Produce an exact copy of the data below.

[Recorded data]
::::

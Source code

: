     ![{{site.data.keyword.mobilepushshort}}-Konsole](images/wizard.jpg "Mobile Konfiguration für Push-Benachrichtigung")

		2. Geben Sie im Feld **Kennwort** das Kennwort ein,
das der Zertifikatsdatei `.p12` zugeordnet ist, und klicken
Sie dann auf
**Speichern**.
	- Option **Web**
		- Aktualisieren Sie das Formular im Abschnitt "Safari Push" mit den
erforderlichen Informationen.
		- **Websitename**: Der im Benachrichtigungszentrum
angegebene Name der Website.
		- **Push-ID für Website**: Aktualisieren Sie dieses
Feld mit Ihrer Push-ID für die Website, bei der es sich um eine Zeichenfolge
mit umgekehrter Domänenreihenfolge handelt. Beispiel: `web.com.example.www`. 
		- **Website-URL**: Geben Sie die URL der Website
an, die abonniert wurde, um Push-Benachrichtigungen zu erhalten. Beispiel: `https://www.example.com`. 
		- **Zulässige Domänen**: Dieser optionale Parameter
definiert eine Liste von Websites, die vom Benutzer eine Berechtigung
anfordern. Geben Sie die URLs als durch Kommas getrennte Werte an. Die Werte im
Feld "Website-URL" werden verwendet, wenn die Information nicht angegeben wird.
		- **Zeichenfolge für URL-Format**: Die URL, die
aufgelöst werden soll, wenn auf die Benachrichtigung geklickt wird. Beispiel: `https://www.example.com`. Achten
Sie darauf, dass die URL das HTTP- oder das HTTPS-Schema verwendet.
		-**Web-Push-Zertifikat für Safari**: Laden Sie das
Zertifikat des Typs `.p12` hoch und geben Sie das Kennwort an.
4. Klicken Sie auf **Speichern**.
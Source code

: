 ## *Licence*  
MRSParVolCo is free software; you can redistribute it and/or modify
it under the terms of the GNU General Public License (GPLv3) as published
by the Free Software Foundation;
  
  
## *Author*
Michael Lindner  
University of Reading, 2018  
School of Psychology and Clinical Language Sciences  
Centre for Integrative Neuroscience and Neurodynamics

::::

▸ Exercise result
Source code

:     ![{{site.data.keyword.mobilepushshort}}-Konsole](images/wizard.jpg "Mobile Konfiguration für Push-Benachrichtigung")

		2. Geben Sie im Feld **Kennwort** das Kennwort ein,
das der Zertifikatsdatei `.p12` zugeordnet ist, und klicken
Sie dann auf
**Speichern**.
	- Option **Web**
		- Aktualisieren Sie das Formular im Abschnitt "Safari Push" mit den
erforderlichen Informationen.
		- **Websitename**: Der im Benachrichtigungszentrum
angegebene Name der Website.
		- **Push-ID für Website**: Aktualisieren Sie dieses
Feld mit Ihrer Push-ID für die Website, bei der es sich um eine Zeichenfolge
mit umgekehrter Domänenreihenfolge handelt. Beispiel: `web.com.example.www`. 
		- **Website-URL**: Geben Sie die URL der Website
an, die abonniert wurde, um Push-Benachrichtigungen zu erhalten. Beispiel: `https://www.example.com`. 
		- **Zulässige Domänen**: Dieser optionale Parameter
definiert eine Liste von Websites, die vom Benutzer eine Berechtigung
anfordern. Geben Sie die URLs als durch Kommas getrennte Werte an. Die Werte im
Feld "Website-URL" werden verwendet, wenn die Information nicht angegeben wird.
		- **Zeichenfolge für URL-Format**: Die URL, die
aufgelöst werden soll, wenn auf die Benachrichtigung geklickt wird. Beispiel: `https://www.example.com`. Achten
Sie darauf, dass die URL das HTTP- oder das HTTPS-Schema verwendet.
		-**Web-Push-Zertifikat für Safari**: Laden Sie das
Zertifikat des Typs `.p12` hoch und geben Sie das Kennwort an.
4. Klicken Sie auf **Speichern**.
Source code

: ## *Licence*  
MRSParVolCo is free software; you can redistribute it and/or modify
it under the terms of the GNU General Public License (GPLv3) as published
by the Free Software Foundation;
  
  
## *Author*
Michael Lindner  
University of Reading, 2018  
School of Psychology and Clinical Language Sciences  
Centre for Integrative Neuroscience and Neurodynamics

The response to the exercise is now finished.